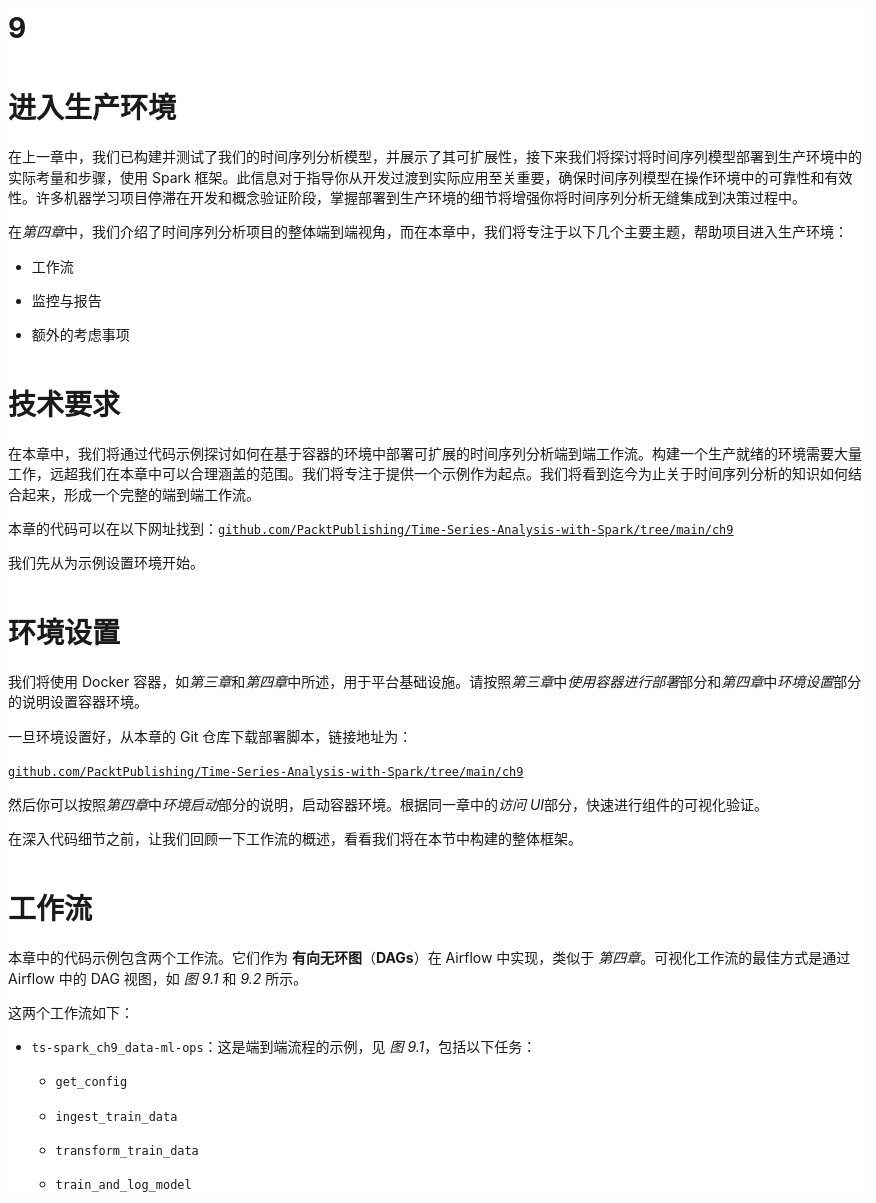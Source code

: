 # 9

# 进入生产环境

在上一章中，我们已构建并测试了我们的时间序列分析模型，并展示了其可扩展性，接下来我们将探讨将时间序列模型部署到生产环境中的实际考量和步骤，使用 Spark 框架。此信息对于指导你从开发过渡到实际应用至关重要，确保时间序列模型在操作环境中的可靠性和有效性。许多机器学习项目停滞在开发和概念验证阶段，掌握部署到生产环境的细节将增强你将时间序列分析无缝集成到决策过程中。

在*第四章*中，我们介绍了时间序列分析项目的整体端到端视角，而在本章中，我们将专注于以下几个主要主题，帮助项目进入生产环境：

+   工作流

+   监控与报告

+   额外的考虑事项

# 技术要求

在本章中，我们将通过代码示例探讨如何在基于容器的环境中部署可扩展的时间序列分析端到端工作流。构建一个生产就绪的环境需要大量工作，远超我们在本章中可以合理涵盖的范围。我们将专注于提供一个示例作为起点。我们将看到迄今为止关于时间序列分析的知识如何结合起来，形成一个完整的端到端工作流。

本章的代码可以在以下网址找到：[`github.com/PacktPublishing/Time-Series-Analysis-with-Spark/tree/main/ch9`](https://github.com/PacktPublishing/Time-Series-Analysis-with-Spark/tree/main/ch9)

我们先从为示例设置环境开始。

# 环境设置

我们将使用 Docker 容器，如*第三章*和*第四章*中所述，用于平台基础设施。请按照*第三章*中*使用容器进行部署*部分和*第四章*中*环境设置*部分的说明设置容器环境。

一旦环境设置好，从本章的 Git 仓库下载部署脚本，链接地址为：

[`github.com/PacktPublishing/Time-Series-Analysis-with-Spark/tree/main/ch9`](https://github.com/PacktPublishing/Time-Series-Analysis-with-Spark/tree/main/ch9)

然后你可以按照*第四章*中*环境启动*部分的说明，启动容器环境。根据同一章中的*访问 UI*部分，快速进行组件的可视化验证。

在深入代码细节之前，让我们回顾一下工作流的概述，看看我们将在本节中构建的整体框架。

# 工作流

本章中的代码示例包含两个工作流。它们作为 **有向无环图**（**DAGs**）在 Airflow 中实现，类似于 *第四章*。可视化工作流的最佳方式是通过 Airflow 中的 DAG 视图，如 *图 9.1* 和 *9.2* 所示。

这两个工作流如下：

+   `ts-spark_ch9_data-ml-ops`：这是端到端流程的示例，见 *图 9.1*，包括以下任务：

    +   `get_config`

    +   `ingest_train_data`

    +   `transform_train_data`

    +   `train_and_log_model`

### Assigned task
Pictures stay out; everything else in the entries is copied exactly.

### Your response
Source code

: # 9

# 进入生产环境

在上一章中，我们已构建并测试了我们的时间序列分析模型，并展示了其可扩展性，接下来我们将探讨将时间序列模型部署到生产环境中的实际考量和步骤，使用 Spark 框架。此信息对于指导你从开发过渡到实际应用至关重要，确保时间序列模型在操作环境中的可靠性和有效性。许多机器学习项目停滞在开发和概念验证阶段，掌握部署到生产环境的细节将增强你将时间序列分析无缝集成到决策过程中。

在*第四章*中，我们介绍了时间序列分析项目的整体端到端视角，而在本章中，我们将专注于以下几个主要主题，帮助项目进入生产环境：

+   工作流

+   监控与报告

+   额外的考虑事项

# 技术要求

在本章中，我们将通过代码示例探讨如何在基于容器的环境中部署可扩展的时间序列分析端到端工作流。构建一个生产就绪的环境需要大量工作，远超我们在本章中可以合理涵盖的范围。我们将专注于提供一个示例作为起点。我们将看到迄今为止关于时间序列分析的知识如何结合起来，形成一个完整的端到端工作流。

本章的代码可以在以下网址找到：[`github.com/PacktPublishing/Time-Series-Analysis-with-Spark/tree/main/ch9`](https://github.com/PacktPublishing/Time-Series-Analysis-with-Spark/tree/main/ch9)

我们先从为示例设置环境开始。

# 环境设置

我们将使用 Docker 容器，如*第三章*和*第四章*中所述，用于平台基础设施。请按照*第三章*中*使用容器进行部署*部分和*第四章*中*环境设置*部分的说明设置容器环境。

一旦环境设置好，从本章的 Git 仓库下载部署脚本，链接地址为：

[`github.com/PacktPublishing/Time-Series-Analysis-with-Spark/tree/main/ch9`](https://github.com/PacktPublishing/Time-Series-Analysis-with-Spark/tree/main/ch9)

然后你可以按照*第四章*中*环境启动*部分的说明，启动容器环境。根据同一章中的*访问 UI*部分，快速进行组件的可视化验证。

在深入代码细节之前，让我们回顾一下工作流的概述，看看我们将在本节中构建的整体框架。

# 工作流

本章中的代码示例包含两个工作流。它们作为 **有向无环图**（**DAGs**）在 Airflow 中实现，类似于 *第四章*。可视化工作流的最佳方式是通过 Airflow 中的 DAG 视图，如 *图 9.1* 和 *9.2* 所示。

这两个工作流如下：

+   `ts-spark_ch9_data-ml-ops`：这是端到端流程的示例，见 *图 9.1*，包括以下任务：

    +   `get_config`

    +   `ingest_train_data`

    +   `transform_train_data`

    +   `train_and_log_model`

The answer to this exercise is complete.